(Given data begins)
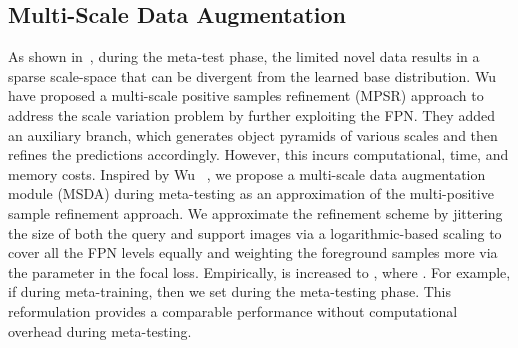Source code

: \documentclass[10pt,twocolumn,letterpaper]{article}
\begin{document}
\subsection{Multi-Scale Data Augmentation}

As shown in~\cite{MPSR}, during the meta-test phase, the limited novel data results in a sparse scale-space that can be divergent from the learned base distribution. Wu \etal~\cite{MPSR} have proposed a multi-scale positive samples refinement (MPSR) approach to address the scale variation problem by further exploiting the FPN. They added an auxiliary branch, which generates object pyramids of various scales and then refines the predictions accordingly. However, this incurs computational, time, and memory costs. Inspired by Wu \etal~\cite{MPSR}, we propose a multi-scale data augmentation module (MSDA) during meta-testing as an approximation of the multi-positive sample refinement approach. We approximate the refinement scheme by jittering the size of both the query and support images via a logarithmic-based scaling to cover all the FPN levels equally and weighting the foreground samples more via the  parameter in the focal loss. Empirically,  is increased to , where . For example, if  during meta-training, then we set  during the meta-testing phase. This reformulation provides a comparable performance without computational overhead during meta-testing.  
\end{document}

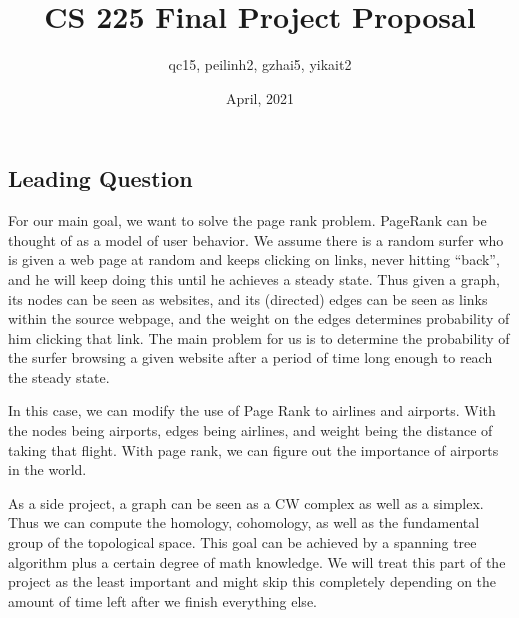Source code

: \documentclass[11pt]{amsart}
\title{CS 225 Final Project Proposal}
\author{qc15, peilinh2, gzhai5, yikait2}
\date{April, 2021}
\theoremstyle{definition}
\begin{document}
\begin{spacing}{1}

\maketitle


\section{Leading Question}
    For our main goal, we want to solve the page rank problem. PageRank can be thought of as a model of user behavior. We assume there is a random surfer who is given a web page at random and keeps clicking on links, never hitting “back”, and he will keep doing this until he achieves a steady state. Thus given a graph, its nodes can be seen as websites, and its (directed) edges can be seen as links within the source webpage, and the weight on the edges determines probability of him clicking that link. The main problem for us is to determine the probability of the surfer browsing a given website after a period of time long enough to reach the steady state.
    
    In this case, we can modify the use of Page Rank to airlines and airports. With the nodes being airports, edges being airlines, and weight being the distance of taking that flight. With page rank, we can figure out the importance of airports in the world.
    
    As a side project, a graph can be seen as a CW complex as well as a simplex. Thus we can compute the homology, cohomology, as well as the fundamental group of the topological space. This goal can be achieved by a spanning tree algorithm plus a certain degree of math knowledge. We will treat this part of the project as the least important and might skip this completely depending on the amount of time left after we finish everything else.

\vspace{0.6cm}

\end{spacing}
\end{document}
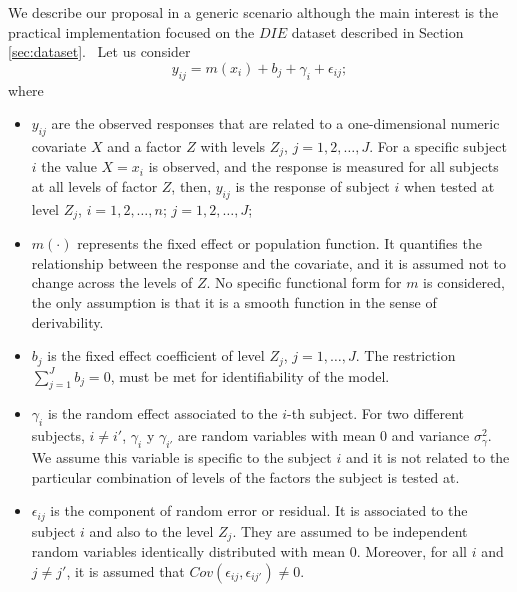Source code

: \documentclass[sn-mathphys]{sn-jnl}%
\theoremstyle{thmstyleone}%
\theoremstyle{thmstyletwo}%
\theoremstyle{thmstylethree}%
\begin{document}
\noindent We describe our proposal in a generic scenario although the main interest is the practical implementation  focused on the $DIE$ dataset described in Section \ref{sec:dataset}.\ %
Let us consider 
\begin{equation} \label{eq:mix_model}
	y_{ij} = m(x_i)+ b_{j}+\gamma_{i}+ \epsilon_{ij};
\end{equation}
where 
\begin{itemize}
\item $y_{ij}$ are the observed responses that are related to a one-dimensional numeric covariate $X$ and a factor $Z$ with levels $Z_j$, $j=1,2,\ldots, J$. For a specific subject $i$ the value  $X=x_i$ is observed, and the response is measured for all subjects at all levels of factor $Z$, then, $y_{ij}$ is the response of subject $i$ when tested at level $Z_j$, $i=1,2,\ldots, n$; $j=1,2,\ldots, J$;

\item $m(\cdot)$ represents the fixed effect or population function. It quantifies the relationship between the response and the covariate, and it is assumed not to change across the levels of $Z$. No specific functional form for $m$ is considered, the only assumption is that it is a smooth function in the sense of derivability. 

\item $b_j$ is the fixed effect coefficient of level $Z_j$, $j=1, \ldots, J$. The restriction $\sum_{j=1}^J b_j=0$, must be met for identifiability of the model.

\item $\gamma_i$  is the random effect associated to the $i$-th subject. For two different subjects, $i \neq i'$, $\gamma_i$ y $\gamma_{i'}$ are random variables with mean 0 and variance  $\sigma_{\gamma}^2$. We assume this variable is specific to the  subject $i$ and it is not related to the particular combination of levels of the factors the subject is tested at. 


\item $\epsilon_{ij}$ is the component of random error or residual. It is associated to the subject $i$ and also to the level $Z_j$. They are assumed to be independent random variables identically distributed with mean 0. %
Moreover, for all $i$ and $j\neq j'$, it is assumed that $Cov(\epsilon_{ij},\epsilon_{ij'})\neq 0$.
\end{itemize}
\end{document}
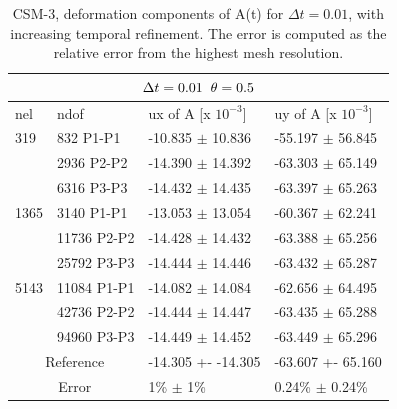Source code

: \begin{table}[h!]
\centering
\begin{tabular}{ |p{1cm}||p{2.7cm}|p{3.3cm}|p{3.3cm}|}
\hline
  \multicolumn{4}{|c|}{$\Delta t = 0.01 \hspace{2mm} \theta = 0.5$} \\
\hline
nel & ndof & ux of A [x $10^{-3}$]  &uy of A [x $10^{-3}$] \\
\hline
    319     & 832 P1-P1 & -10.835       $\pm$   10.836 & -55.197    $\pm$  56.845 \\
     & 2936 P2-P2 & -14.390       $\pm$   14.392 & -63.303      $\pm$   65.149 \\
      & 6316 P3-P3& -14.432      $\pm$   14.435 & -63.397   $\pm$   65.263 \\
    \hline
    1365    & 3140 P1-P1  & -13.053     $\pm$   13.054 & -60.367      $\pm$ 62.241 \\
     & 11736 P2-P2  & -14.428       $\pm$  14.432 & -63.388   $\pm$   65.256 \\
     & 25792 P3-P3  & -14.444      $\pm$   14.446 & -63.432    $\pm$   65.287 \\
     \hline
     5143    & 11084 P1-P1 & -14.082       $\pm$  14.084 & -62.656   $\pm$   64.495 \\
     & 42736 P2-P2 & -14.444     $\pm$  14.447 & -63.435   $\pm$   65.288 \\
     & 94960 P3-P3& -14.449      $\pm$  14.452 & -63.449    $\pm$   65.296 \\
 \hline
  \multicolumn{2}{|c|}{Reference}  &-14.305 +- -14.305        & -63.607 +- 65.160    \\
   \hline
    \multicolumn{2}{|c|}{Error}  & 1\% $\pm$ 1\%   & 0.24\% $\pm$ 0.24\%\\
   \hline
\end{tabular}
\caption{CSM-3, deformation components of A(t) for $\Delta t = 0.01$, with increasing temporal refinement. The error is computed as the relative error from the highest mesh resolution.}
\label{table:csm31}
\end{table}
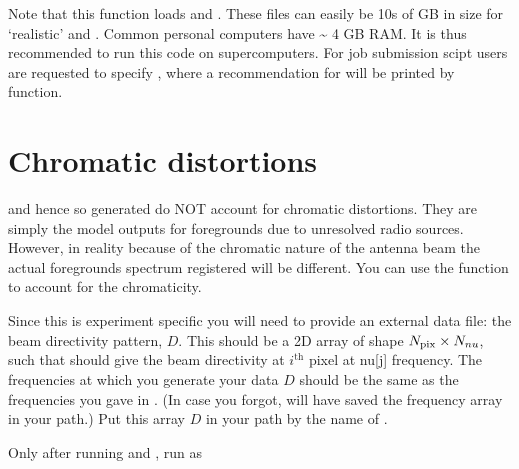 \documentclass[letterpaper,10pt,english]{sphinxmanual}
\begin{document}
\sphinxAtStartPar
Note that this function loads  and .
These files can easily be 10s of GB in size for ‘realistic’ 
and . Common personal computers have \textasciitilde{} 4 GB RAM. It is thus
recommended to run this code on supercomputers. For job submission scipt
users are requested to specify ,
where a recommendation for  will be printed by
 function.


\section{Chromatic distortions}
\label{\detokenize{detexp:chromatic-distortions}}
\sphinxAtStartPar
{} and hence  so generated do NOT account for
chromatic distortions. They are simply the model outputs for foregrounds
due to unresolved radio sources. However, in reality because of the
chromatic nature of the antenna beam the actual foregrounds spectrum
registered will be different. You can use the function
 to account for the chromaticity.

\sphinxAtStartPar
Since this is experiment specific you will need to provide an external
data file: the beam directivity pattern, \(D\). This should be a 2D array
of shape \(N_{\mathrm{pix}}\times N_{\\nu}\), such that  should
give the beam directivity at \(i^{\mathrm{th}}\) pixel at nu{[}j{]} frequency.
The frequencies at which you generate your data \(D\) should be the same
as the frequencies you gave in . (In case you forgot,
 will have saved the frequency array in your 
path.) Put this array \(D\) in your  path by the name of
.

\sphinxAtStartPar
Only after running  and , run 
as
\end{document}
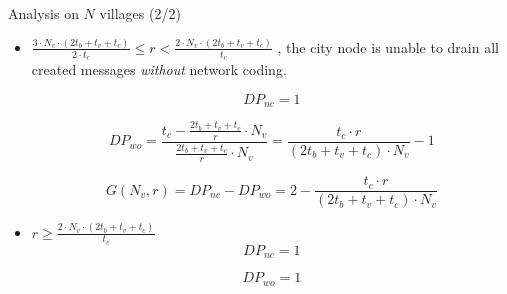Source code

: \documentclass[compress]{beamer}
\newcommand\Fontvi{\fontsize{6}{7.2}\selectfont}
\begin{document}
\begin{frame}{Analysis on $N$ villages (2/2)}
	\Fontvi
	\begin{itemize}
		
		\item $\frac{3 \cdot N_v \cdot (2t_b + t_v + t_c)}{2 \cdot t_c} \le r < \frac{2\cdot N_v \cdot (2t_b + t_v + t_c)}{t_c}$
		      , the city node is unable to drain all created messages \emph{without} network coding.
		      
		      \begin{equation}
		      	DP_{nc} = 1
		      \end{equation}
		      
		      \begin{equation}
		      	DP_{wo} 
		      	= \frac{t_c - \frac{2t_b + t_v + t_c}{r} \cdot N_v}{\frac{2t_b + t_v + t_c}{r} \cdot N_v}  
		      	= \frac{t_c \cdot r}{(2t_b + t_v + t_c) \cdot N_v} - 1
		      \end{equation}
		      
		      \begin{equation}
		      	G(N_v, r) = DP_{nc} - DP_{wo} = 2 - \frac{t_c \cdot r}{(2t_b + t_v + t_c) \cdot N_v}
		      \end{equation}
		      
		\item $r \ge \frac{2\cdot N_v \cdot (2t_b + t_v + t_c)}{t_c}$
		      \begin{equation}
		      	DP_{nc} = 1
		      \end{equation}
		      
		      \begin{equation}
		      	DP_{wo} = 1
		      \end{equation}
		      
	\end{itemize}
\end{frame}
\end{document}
(Given data ends)
## Aim of the exercise
How many lines in the listing above include the word "frequency"? Respond with the number and nothing else.

## Solution for this exercise
2